Validate on a small, diverse subset before launching the full cohort.

How do I make a batch workflow reproducible?#

Record at least:

LazySlide, wsidata, and lazyslide-models versions;
source slide identifier and checksum or immutable path;
reader and source MPP;
tissue, tiling, QC, model, and aggregation parameters;
model weight revision and access source;
hardware and mixed-precision settings;
status, elapsed time, warnings, and failure message per slide.

Store this configuration in a version-controlled text file and write a per-slide manifest instead of relying only on log output.

How do I resume an interrupted cohort?#

Use one output store and one status record per slide. Before processing, check that all expected output keys exist rather than checking only whether the directory exists.

expected_tables = {"resnet50_tiles"}
complete = expected_tables.issubset(set(wsi.tables))

Write to a temporary or clearly marked in-progress location when atomic completion matters.

How do I use Dask?#

Parallelize at the slide level when possible: each worker opens, processes, writes, and closes one slide. Avoid sending open reader objects or large WSI arrays between workers.

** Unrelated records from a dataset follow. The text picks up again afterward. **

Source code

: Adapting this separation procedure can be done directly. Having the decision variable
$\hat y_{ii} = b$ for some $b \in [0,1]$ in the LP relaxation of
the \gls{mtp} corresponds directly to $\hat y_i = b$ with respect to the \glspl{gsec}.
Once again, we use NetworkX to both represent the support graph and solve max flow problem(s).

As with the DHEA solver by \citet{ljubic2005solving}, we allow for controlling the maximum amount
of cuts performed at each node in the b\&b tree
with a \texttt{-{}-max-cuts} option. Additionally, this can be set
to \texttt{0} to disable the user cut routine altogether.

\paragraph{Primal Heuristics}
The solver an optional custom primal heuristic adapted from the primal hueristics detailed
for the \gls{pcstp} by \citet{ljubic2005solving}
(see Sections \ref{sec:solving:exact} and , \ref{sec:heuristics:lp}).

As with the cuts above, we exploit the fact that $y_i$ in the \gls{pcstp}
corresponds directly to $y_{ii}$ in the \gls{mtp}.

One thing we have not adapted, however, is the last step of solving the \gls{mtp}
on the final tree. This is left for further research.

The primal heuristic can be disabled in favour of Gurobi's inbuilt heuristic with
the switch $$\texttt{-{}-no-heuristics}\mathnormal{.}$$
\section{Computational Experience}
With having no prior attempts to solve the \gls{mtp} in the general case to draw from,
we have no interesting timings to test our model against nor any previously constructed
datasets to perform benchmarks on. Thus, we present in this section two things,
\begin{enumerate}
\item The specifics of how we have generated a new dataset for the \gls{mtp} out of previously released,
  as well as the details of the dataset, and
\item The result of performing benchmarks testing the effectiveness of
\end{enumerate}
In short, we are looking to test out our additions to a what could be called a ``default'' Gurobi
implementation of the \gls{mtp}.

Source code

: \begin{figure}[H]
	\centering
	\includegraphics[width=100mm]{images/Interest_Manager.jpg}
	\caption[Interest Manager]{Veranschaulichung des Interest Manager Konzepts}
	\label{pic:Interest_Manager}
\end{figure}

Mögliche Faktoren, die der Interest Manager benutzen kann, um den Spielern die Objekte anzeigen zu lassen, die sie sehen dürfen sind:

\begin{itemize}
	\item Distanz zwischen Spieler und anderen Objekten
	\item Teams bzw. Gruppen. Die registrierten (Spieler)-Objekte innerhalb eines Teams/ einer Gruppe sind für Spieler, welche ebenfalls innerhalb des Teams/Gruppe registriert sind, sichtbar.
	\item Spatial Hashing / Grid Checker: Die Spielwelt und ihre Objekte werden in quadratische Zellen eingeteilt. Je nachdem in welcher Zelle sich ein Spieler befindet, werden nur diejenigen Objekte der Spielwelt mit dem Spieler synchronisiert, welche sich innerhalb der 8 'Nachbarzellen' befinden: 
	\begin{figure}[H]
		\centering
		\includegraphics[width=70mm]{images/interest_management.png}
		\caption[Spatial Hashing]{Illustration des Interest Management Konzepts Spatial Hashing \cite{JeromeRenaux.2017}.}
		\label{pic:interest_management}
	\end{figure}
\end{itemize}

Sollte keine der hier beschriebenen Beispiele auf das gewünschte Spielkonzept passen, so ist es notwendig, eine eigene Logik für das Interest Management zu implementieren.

See the multiple-slides tutorial for a complete distributed example.

How do I aggregate slide-level features?#

First aggregate tile features within each slide:

zs.tl.feature_aggregation(wsi, feature_key="resnet50", encoder="mean")

Collect the resulting slide-level vectors into an AnnData or tabular object in the cohort loop, keeping the slide identifier as the observation index. Validate that every slide uses the same feature model and aggregation settings before concatenating the results.

How do I harmonize slides from different scanners?#

Use physical resolution rather than a fixed pyramid level, validate MPP metadata, and hold tile field of view constant. Treat stain normalization as a model- and study-specific choice: compare downstream behavior before applying it to the complete cohort. Preserve scanner and site metadata so residual batch effects can be measured.